Bent u bestuurder van een rechtspersoon, zoals een NV, BV of een stichting, dan bent u in de meeste gevallen niet persoonlijk aansprakelijk voor de handelingen van deze rechtspersoon. De bestuurder loopt in principe geen risico met zijn/haar privévermogen. Dat is vaak ook een argument om te kiezen voor de rechtsvorm van een BV. De rechtsvorm biedt deze bescherming echter alleen als de bestuurder zijn taak op juiste wijze vervult. Eén van de voorwaarden is dat beslissingen altijd zakelijk en verantwoord zijn.
LET OP Zolang u uw rechtspersoon niet heeft ingeschreven bij de KvK, bent u als bestuurder persoonlijk aansprakelijk.
Gaat de rechtspersoon failliet, dan is in principe alleen de rechtspersoon aansprakelijk en blijft het privévermogen van de bestuurder onaangetast. Maar het komt geregeld voor dat bestuurders van een rechtspersoon en soms zelfs niet-bestuurders bij een faillissement tóch in privé aansprakelijk worden gesteld.
LET OP Zolang u als bestuurder bent ingeschreven bij de KvK kunt u aansprakelijk gesteld worden. Laat u daarom tijdig uitschrijven.

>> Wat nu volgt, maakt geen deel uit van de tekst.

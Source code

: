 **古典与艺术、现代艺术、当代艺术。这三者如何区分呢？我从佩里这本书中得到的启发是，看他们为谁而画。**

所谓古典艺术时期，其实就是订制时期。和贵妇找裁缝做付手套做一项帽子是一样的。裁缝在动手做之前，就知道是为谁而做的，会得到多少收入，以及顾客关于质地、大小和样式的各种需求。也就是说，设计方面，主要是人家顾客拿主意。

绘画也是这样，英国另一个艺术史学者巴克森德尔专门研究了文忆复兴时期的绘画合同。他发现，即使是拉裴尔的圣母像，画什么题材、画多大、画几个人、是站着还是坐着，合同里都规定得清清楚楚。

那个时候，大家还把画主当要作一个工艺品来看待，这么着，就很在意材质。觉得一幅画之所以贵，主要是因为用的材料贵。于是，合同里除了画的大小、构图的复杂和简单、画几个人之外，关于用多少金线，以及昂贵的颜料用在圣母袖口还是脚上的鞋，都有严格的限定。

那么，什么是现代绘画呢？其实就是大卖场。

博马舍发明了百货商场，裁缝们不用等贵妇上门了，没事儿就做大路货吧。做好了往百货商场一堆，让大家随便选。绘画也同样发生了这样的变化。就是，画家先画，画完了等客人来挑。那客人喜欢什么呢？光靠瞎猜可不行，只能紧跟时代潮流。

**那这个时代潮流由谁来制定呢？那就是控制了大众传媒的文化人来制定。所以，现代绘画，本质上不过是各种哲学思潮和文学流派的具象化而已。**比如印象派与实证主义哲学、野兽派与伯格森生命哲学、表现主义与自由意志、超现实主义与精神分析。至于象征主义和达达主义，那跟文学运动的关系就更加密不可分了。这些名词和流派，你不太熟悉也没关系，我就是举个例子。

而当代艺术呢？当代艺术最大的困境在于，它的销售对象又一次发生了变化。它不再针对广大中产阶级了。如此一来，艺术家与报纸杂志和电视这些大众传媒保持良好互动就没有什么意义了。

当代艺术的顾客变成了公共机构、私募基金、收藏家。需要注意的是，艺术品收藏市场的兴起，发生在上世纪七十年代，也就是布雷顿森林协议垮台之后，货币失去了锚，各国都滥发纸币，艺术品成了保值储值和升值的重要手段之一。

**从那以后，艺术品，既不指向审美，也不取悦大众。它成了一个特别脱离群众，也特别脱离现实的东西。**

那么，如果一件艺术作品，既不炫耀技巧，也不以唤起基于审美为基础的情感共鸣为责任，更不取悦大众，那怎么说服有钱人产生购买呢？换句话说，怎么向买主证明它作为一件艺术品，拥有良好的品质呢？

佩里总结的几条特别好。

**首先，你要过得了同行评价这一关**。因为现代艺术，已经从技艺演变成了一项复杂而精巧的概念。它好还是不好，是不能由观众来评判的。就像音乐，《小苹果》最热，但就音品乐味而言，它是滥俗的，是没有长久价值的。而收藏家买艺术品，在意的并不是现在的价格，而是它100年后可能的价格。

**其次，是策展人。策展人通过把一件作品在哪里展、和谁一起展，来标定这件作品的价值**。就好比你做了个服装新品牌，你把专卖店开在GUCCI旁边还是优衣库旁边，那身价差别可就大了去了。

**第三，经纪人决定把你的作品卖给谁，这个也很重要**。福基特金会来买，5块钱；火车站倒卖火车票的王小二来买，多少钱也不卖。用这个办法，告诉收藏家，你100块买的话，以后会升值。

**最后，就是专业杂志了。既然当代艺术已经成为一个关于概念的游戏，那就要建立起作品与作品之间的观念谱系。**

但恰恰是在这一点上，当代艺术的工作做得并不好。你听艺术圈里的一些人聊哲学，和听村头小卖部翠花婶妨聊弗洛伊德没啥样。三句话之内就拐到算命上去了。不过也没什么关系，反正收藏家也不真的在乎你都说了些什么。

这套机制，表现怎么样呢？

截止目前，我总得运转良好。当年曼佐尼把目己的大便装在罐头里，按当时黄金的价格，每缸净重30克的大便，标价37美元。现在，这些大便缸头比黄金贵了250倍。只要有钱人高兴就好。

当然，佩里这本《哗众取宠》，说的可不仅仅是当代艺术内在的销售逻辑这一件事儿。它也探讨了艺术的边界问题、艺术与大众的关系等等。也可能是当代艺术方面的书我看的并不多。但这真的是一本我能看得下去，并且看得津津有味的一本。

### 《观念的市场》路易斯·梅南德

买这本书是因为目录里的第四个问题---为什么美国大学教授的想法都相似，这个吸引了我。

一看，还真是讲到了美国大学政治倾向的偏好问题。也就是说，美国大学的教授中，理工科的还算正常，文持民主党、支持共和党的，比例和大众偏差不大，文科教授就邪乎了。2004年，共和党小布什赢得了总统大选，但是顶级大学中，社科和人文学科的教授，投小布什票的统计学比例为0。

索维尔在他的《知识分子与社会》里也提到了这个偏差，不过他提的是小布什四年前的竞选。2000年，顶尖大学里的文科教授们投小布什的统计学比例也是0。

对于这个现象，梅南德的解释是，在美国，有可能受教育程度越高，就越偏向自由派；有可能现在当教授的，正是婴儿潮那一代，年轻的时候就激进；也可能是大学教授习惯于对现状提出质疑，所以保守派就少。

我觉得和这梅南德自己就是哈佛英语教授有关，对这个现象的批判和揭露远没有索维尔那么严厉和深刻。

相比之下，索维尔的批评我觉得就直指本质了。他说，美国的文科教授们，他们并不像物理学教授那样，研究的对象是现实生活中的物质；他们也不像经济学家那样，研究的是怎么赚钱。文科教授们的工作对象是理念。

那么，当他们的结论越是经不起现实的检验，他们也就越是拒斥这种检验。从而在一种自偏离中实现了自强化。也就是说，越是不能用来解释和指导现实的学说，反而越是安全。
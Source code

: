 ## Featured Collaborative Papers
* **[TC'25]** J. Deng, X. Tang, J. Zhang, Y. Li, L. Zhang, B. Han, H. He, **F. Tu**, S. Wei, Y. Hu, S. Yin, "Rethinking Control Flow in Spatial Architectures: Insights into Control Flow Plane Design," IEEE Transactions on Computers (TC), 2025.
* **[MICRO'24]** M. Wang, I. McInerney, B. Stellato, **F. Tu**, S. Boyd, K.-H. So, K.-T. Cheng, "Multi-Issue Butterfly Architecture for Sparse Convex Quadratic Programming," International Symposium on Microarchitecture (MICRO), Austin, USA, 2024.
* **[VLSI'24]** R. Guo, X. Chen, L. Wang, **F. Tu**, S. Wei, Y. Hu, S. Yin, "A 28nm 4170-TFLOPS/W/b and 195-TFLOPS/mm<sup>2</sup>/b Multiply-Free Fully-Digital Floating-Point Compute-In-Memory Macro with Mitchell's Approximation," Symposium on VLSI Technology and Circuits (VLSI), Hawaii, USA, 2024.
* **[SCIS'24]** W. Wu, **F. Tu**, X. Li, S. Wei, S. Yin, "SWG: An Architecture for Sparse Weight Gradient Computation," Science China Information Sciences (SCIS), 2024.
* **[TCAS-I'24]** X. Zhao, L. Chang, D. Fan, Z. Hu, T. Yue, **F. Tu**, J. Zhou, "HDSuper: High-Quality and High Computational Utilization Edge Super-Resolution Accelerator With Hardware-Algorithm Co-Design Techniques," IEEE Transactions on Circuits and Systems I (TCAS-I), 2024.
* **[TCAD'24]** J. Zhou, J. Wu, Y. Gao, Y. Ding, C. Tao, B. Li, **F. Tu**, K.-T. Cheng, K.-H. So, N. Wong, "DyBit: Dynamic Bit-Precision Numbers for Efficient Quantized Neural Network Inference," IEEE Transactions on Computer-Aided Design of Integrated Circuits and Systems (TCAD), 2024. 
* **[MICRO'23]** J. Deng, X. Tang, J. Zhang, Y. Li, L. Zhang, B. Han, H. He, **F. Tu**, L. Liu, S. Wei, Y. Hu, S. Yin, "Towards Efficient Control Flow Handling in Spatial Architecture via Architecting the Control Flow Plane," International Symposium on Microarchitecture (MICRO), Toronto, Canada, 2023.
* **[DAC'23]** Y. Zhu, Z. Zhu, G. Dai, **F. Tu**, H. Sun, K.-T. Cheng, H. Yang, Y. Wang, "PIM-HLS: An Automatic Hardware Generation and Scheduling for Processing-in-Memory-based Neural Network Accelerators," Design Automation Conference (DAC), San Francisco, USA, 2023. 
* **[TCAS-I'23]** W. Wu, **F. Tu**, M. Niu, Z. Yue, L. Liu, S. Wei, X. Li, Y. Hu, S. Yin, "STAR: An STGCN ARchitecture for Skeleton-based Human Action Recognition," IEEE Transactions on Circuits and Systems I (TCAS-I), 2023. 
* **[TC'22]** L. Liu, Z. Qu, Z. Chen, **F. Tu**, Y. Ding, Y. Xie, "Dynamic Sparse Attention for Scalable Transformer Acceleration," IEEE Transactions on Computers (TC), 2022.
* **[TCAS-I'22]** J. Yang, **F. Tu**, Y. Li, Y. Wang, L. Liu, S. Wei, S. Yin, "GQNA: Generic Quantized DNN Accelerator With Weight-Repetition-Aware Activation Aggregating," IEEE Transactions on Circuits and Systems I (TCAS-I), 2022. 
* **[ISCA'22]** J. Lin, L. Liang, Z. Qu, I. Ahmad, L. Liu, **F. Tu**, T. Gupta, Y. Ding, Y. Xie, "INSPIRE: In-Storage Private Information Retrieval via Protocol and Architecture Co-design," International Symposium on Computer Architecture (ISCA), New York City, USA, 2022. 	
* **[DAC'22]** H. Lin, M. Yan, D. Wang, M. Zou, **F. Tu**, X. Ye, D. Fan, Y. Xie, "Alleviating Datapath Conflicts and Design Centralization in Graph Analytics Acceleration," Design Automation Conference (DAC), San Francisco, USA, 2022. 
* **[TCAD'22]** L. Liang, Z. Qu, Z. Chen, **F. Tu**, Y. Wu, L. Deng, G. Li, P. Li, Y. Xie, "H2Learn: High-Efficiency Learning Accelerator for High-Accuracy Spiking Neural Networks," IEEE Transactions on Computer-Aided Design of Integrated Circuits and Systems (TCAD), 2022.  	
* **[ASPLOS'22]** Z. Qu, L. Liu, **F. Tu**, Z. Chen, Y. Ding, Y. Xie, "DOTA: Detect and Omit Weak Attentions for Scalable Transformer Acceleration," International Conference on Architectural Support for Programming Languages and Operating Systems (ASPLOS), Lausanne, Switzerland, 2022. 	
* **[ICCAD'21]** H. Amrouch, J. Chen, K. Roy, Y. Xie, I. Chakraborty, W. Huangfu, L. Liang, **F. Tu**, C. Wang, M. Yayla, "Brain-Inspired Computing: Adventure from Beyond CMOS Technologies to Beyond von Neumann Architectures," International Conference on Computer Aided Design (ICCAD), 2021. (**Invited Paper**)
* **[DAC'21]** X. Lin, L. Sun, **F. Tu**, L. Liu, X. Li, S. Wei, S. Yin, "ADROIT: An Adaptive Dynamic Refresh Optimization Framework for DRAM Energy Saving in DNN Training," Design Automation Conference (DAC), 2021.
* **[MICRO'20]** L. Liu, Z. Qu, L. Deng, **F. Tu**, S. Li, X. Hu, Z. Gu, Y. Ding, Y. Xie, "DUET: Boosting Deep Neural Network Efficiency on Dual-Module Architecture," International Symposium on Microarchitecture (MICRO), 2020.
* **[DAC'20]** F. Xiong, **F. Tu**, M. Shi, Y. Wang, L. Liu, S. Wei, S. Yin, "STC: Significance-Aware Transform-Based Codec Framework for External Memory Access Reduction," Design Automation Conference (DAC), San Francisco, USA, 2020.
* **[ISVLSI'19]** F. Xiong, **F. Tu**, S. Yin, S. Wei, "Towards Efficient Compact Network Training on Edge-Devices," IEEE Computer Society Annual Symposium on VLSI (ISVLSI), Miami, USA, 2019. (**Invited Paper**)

TIP Tenzij u kunt aantonen dat u in de desbetreffende periode niet meer werkzaam was als bestuurder, zie bericht Inschrijving KvK niet altijd doorslaggevend.
Interne (bestuurs)aansprakelijkheid
Allereerst kan een bestuurder aansprakelijk zijn ten opzichte van zijn/haar eigen organisatie. Hij moet de taak van bestuurder behoorlijk vervullen en als hij deze niet naar behoren vervult, is hij tegenover de organisatie aansprakelijk voor de schade die daardoor wordt geleden. Als de bestuurder een rechtspersoon is – bijvoorbeeld een andere bv – dan rust de aansprakelijkheid hoofdelijk op de bestuurders van die rechtspersoon.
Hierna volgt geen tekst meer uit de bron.